Бесполезность искусств и польза торговли стали в мире ходячими понятиями. <…>
В искусстве [многие] видят лишь послеобеденное времяпрепровождение, весёлый отдых, бодрящую игру, и зрелища, по их мнению, — удачная выдумка полиции, чтобы согнать толпу в надёжное место; такие люди, бесспорно, считают всякие товары, бакалею, лес, медь наиважнейшими в этом мире вещами, что ж до чистой, свободной, независимой мысли, до творческого, могучего гения, до поэзии, морали, изящных искусств, — химеры! фантазии! чепуха! — скажут они. Честь и слава, возглашают они, грохочущей машине, вертящемуся валу, вседвижущему пару!
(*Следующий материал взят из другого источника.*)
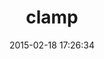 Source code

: ---
layout: post
title:  "clamp"
repo:   "mdub/clamp"
date:   2015-02-18 17:26:34
gemurl: http://github.com/mdub/clamp
--- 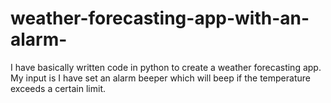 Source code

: # weather-forecasting-app-with-an-alarm-
I have basically written code in python to create a weather forecasting app. My input is I have set an alarm beeper which will beep if the temperature exceeds a certain limit.
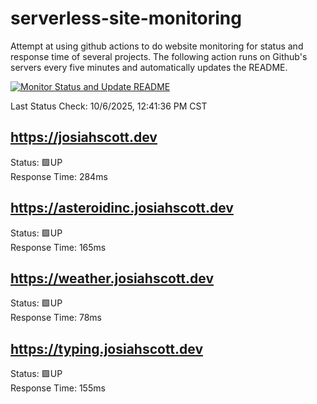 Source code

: # serverless-site-monitoring
Attempt at using github actions to do website monitoring for status and response time of several projects. The following action runs on Github's servers every five minutes and automatically updates the README.  

[![Monitor Status and Update README](https://github.com/JosiahSco/serverless-site-monitoring/actions/workflows/monitor.yaml/badge.svg)](https://github.com/JosiahSco/serverless-site-monitoring/actions/workflows/monitor.yaml)

Last Status Check: 10/6/2025, 12:41:36 PM CST

## https://josiahscott.dev
Status: 🟩UP  
Response Time: 284ms

## https://asteroidinc.josiahscott.dev
Status: 🟩UP  
Response Time: 165ms

## https://weather.josiahscott.dev
Status: 🟩UP  
Response Time: 78ms

## https://typing.josiahscott.dev
Status: 🟩UP  
Response Time: 155ms

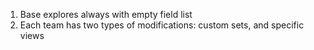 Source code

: 1. Base explores always with empty field list
2. Each team has two types of modifications: custom sets, and specific views
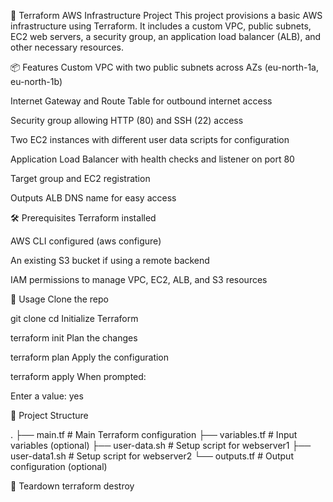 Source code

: 🚀 Terraform AWS Infrastructure Project
This project provisions a basic AWS infrastructure using Terraform. It includes a custom VPC, public subnets, EC2 web servers, a security group, an application load balancer (ALB), and other necessary resources.

📦 Features
Custom VPC with two public subnets across AZs (eu-north-1a, eu-north-1b)

Internet Gateway and Route Table for outbound internet access

Security group allowing HTTP (80) and SSH (22) access

Two EC2 instances with different user data scripts for configuration

Application Load Balancer with health checks and listener on port 80

Target group and EC2 registration

Outputs ALB DNS name for easy access

🛠 Prerequisites
Terraform installed

AWS CLI configured (aws configure)

An existing S3 bucket if using a remote backend

IAM permissions to manage VPC, EC2, ALB, and S3 resources

🚀 Usage
Clone the repo

git clone <repo-url>
cd <project-directory>
Initialize Terraform


terraform init
Plan the changes

terraform plan
Apply the configuration

terraform apply
When prompted:

Enter a value: yes

📁 Project Structure

.
├── main.tf              # Main Terraform configuration
├── variables.tf         # Input variables (optional)
├── user-data.sh         # Setup script for webserver1
├── user-data1.sh        # Setup script for webserver2
└── outputs.tf           # Output configuration (optional)

🧹 Teardown
terraform destroy
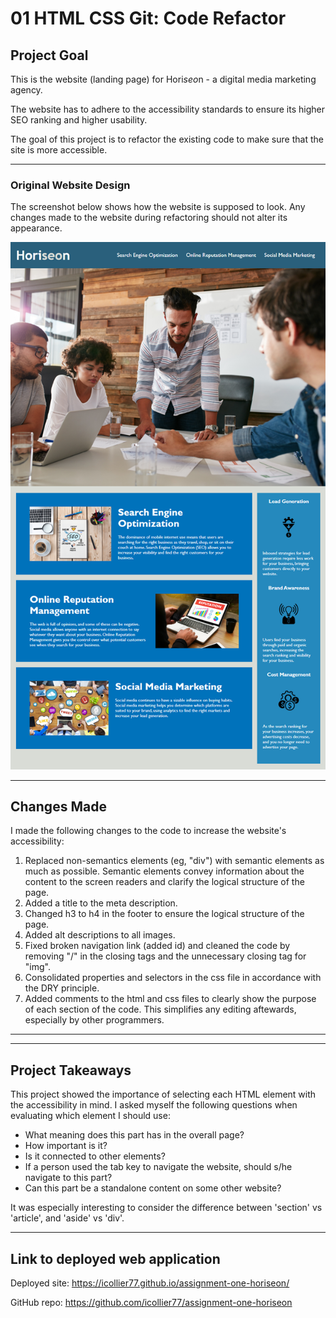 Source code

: <base target="_blank">

# 01 HTML CSS Git: Code Refactor

## Project Goal

This is the website (landing page) for Hori*seo*n - a digital media marketing agency. 

The website has to adhere to the accessibility standards to ensure its higher SEO ranking and higher usability. 

The goal of this project is to refactor the existing code to make sure that the site is more accessible.

----
### Original Website Design

The screenshot below shows how the website is supposed to look. Any changes made to the website during refactoring should not alter its appearance. 

![Alt text](assets/images/01-html-css-git-challenge-demo.png)

----

## Changes Made

I made the following changes to the code to increase the website's accessibility:
1. Replaced non-semantics elements (eg, "div") with semantic elements as much as possible. Semantic elements convey information about the content to the screen readers and clarify the logical structure of the page. 
2. Added a title to the meta description.
3. Changed h3 to h4 in the footer to ensure the logical structure of the page.
4. Added alt descriptions to all images.
5. Fixed broken navigation link (added id) and cleaned the code by removing "/" in the closing tags and the unnecessary closing tag for "img".
6. Consolidated properties and selectors in the css file in accordance with the DRY principle. 
7. Added comments to the html and css files to clearly show the purpose of each section of the code. This simplifies any editing aftewards, especially by other programmers.
   

-----
-----

## Project Takeaways

This project showed the importance of selecting each HTML element with the accessibility in mind. I asked myself the following questions when evaluating which element I should use: 
* What meaning does this part has in the overall page?
* How important is it? 
* Is it connected to other elements?
* If a person used the tab key to navigate the website, should s/he navigate to this part?
* Can this part be a standalone content on some other website?

It was especially interesting to consider the difference between 'section' vs 'article', and 'aside' vs 'div'.

----
 ## Link to deployed web application

Deployed site: https://icollier77.github.io/assignment-one-horiseon/

GitHub repo: https://github.com/icollier77/assignment-one-horiseon

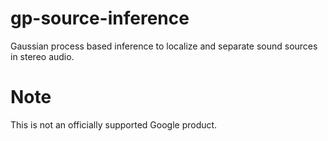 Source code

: # gp-source-inference

Gaussian process based inference to localize and separate sound sources in stereo audio.

# Note

This is not an officially supported Google product.

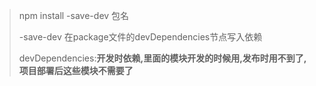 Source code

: > npm install -save-dev 包名
>
> -save-dev 在package文件的devDependencies节点写入依赖
>
> devDependencies:**开发时依赖,里面的模块开发的时候用,发布时用不到了,项目部署后这些模块不需要了** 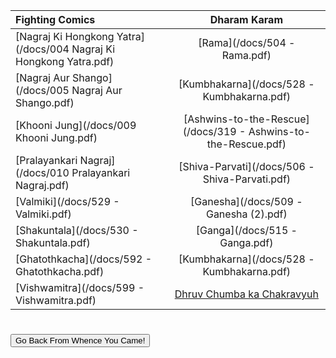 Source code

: 
| **Fighting Comics**     | **Dharam Karam**     |
| :------------- | :----------: |
|  [Nagraj Ki Hongkong Yatra](/docs/004 Nagraj Ki Hongkong Yatra.pdf) | [Rama](/docs/504 - Rama.pdf)   |
|  [Nagraj Aur Shango](/docs/005 Nagraj Aur Shango.pdf)  | [Kumbhakarna](/docs/528 - Kumbhakarna.pdf) |
|  [Khooni Jung](/docs/009 Khooni Jung.pdf)  | [Ashwins-to-the-Rescue](/docs/319 - Ashwins-to-the-Rescue.pdf) |
|  [Pralayankari Nagraj](/docs/010 Pralayankari Nagraj.pdf)  | [Shiva-Parvati](/docs/506 - Shiva-Parvati.pdf) |
|  [Valmiki](/docs/529 - Valmiki.pdf)  | [Ganesha](/docs/509 - Ganesha (2).pdf) |
|  [Shakuntala](/docs/530 - Shakuntala.pdf)  | [Ganga](/docs/515 - Ganga.pdf) |
|  [Ghatothkacha](/docs/592 - Ghatothkacha.pdf)  | [Kumbhakarna](/docs/528 - Kumbhakarna.pdf) |
|  [Vishwamitra](/docs/599 - Vishwamitra.pdf)  | [Dhruv Chumba ka Chakravyuh](/docs/dhruv-chumba-ka-chakravyuh.pdf) |


# <input type="button" value="Go Back From Whence You Came!" onclick="history.back(-1)" />


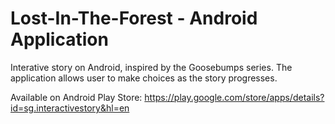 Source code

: # Lost-In-The-Forest - Android Application

Interative story on Android, inspired by the Goosebumps series. The application allows user to make choices as the story progresses.

Available on Android Play Store:
https://play.google.com/store/apps/details?id=sg.interactivestory&hl=en
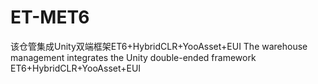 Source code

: # ET-MET6
该仓管集成Unity双端框架ET6+HybridCLR+YooAsset+EUI
The warehouse management integrates the Unity double-ended framework ET6+HybridCLR+YooAsset+EUI
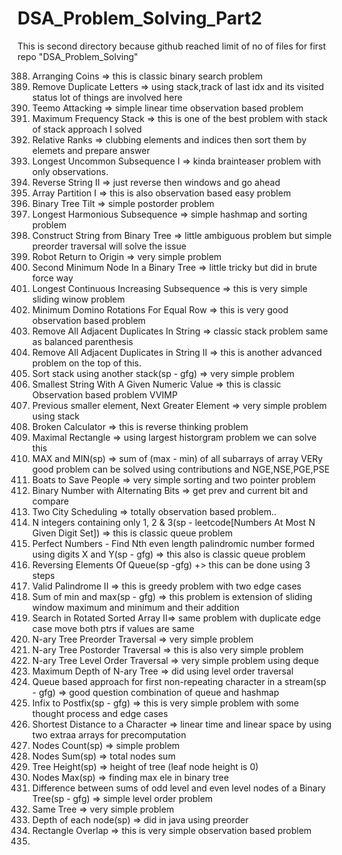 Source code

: # DSA_Problem_Solving_Part2
This is second directory because github reached limit of no of files for first repo "DSA_Problem_Solving"

388. Arranging Coins => this is classic binary search problem
389. Remove Duplicate Letters => using stack,track of last idx and its visited status lot of things are involved here
390. Teemo Attacking => simple linear time observation based problem
391. Maximum Frequency Stack => this is one of the best problem with stack of stack approach I solved
392. Relative Ranks => clubbing elements and indices then sort them by elemets and prepare answer
393. Longest Uncommon Subsequence I => kinda brainteaser problem with only observations.
394. Reverse String II => just reverse then windows and go ahead
395. Array Partition I => this is also observation based easy problem
396. Binary Tree Tilt => simple postorder problem
397. Longest Harmonious Subsequence => simple hashmap and sorting problem
398. Construct String from Binary Tree => little ambiguous problem but simple preorder traversal will solve the issue
399. Robot Return to Origin => very simple problem 
400. Second Minimum Node In a Binary Tree => little tricky but did in brute force way
401. Longest Continuous Increasing Subsequence => this is very simple sliding winow problem
402. Minimum Domino Rotations For Equal Row => this is very good observation based problem
403. Remove All Adjacent Duplicates In String => classic stack problem same as balanced parenthesis
404. Remove All Adjacent Duplicates in String II => this is another advanced problem on the top of this.
405. Sort stack using another stack(sp - gfg) => very simple problem
406. Smallest String With A Given Numeric Value => this is classic Observation based problem VVIMP
407. Previous smaller element, Next Greater Element => very simple problem using stack
408. Broken Calculator => this is reverse thinking problem 
409. Maximal Rectangle => using largest historgram problem we can solve this
410. MAX and MIN(sp) => sum of (max - min) of all subarrays of array VERy good problem can be solved using contributions and NGE,NSE,PGE,PSE
411. Boats to Save People => very simple sorting and two pointer problem
412. Binary Number with Alternating Bits => get prev and current bit and compare
413. Two City Scheduling => totally observation based problem..
414. N integers containing only 1, 2 & 3(sp - leetcode[Numbers At Most N Given Digit Set]) => this is classic queue problem
415. Perfect Numbers - Find Nth even length palindromic number formed using digits X and Y(sp - gfg) => this also is classic queue problem
416. Reversing Elements Of Queue(sp -gfg) +> this can be done using 3 steps
417. Valid Palindrome II => this is greedy problem with two edge cases
418. Sum of min and max(sp - gfg) => this problem is extension of sliding window maximum and minimum and their addition
419. Search in Rotated Sorted Array II=> same problem with duplicate edge case move both ptrs if values are same
420. N-ary Tree Preorder Traversal => very simple problem
421. N-ary Tree Postorder Traversal => this is also very simple problem
422. N-ary Tree Level Order Traversal => very simple problem using deque
423. Maximum Depth of N-ary Tree => did using level order traversal
424. Queue based approach for first non-repeating character in a stream(sp - gfg) => good question combination of queue and hashmap
425. Infix to Postfix(sp - gfg) => this is very simple problem with some thought process and edge cases
426. Shortest Distance to a Character => linear time and linear space by using two extraa arrays for precomputation
427. Nodes Count(sp) => simple problem
428. Nodes Sum(sp) => total nodes sum
429. Tree Height(sp) => height of tree (leaf node height is 0)
430. Nodes Max(sp) => finding max ele in binary tree
431. Difference between sums of odd level and even level nodes of a Binary Tree(sp - gfg) => simple level order problem
432. Same Tree => very simple problem
433. Depth of each node(sp) => did in java using preorder
434. Rectangle Overlap => this is very simple observation based problem
435. 



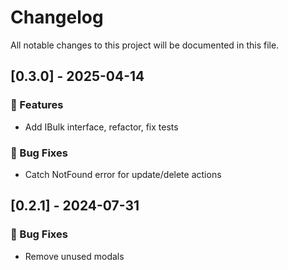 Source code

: # Changelog

All notable changes to this project will be documented in this file.

## [0.3.0] - 2025-04-14

### 🚀 Features

- Add IBulk interface, refactor, fix tests

### 🐛 Bug Fixes

- Catch NotFound error for update/delete actions

## [0.2.1] - 2024-07-31

### 🐛 Bug Fixes

- Remove unused modals

<!-- generated by git-cliff -->
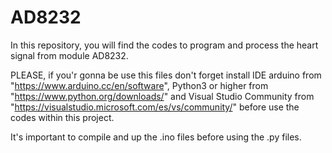 # AD8232
In this repository, you will find the codes to program and process the heart signal from module AD8232.

PLEASE, if you'r gonna be use this files don't forget install IDE arduino from "https://www.arduino.cc/en/software", Python3 or higher from "https://www.python.org/downloads/" and Visual Studio Community from "https://visualstudio.microsoft.com/es/vs/community/" before use the codes within this project. 

It's important to compile and up the .ino files before using the .py files.
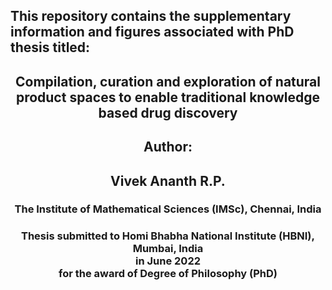 <h2> This repository contains the supplementary information and figures associated with PhD thesis titled: </h2>
<h2 align="center"> Compilation, curation and exploration of natural product spaces to enable traditional knowledge based drug discovery </h2>
<h2 align="center"> Author:</h2> 
<h2 align="center"> Vivek Ananth R.P. </h2>
<h3 align="center"> The Institute of Mathematical Sciences (IMSc), Chennai, India </h3> 
<h3 align="center"> Thesis submitted to Homi Bhabha National Institute (HBNI), Mumbai, India <br> in June 2022 <br> for the award of Degree of Philosophy (PhD) </h3>
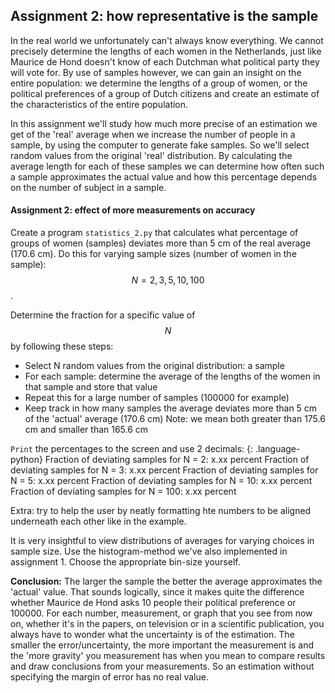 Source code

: ## Assignment 2: how representative is the sample

In the real world we unfortunately can't always know everything. We cannot precisely determine the lengths of each women in the Netherlands, just like Maurice de Hond doesn't know of each Dutchman what political party they will vote for. By use of samples however, we can gain an insight on the entire population: we determine the lengths of a group of women, or the political preferences of a group of Dutch citizens and create an estimate of the characteristics of the entire population.

In this assignment we'll study how much more precise of an estimation we get of the 'real' average when we increase the number of people in a sample, by using the computer to generate fake samples. So we'll select random values from the original 'real' distribution. By calculating the average length for each of these samples we can determine how often such a sample approximates the actual value and how this percentage depends on the number of subject in a sample.

#### Assignment 2: effect of more measurements on accuracy

Create a program `statistics_2.py` that calculates what percentage of groups of women (samples) deviates more than 5 cm of the real average (170.6 cm). Do this for varying sample sizes (number of women in the sample): $$N=2,3,5,10,100$$.

Determine the fraction for a specific value of $$N$$ by following these steps:

  * Select N random values from the original distribution: a sample
  * For each sample: determine the average of the lengths of the women in that sample and store that value
  * Repeat this for a large number of samples (100000 for example)
  * Keep track in how many samples the average deviates more than 5 cm of the 'actual' average (170.6 cm)
    Note: we mean both greater than 175.6 cm and smaller than 165.6 cm
              
`Print` the percentages to the screen and use 2 decimals:
{: .language-python}
    Fraction of deviating samples for N =   2: x.xx percent
    Fraction of deviating samples for N =   3: x.xx percent
    Fraction of deviating samples for N =   5: x.xx percent
    Fraction of deviating samples for N =  10: x.xx percent
    Fraction of deviating samples for N = 100: x.xx percent

Extra: try to help the user by neatly formatting hte numbers to be aligned underneath each other like in the example.

It is very insightful to view distributions of averages for varying choices in sample size. Use the histogram-method we've also implemented in assignment 1. Choose the appropriate bin-size yourself.

**Conclusion:** The larger the sample the better the average approximates the 'actual' value. That sounds logically, since it makes quite the difference whether Maurice de Hond asks 10 people their political preference or 100000. For each number, measurement, or graph that you see from now on, whether it's in the papers, on television or in a scientific publication, you always have to wonder what the uncertainty is of the estimation. The smaller the error/uncertainty, the more important the measurement is and the 'more gravity' you measurement has when you mean to compare results and draw conclusions from your measurements. So an estimation without specifying the margin of error has no real value.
Честь и слава индиго, мылу, сахару и судну, перевозящему все это, да ещё тому, кто ворочает делами, подсчитывая, обогащается, продает и покупает! <…>
Оставьте мне мои грёзы, мою никчемность, мои пустые мысли: ваш здравый смысл меня убивает, ваша положительность меня ужасает.

 

La futilité des arts et l’utilité du commerce sont devenus mots banals dans le monde. <…>
Ceux-là ne voient, en effet, dans l’art qu’un passe-temps après dîner, une récréation qui égaie, un jeu qui délasse, et considèrent les spectacles comme la meilleure invention de la police pour pincer les masses en lieu sûr ; ces gens-là, sans doute, regardent la marchandise, la denrée, le bois, le cuivre comme les premières choses d’ici-bas, et quant à la pensée pure, libre, indépendante, quant au génie créateur et grandiose, quant à la poésie, à la morale, aux beaux-arts, chimères ! fantaisies ! futilité ! diront-ils. Honneur, selon eux, à la machine qui crie, au rouleau qui tourne, à la vapeur qui remue ! honneur à l’indigo, au savon, au sucre, au navire qui transporte tout cela, à celui qui l’exploite et calcule, s’enrichit, à celui qui achète et qui vend ! <…>
Laissez-moi mes rêveries, ma futilité, mes idées creuses ; votre bon sens m’assomme, votre positif me fait horreur.

  •  

Риму, <…> повелителю мира, суждено было становиться поочередно очагом всех цивилизаций, им покорённых и поглощённых. Завоеватель может разрушить порты, сжечь флоты, уничтожить промыслы, отклонить течение рек, перекрыть каналы и заковать в цепи население, но дух?.. Где сыщете вы цепи, чтобы сдержать этого Протея, который говорит звуками, возносится ввысь в камнях, изъясняется и мыслит словами? Какою плотиной остановить этот поток? Где найти тюрьму, чтобы заточить это солнце?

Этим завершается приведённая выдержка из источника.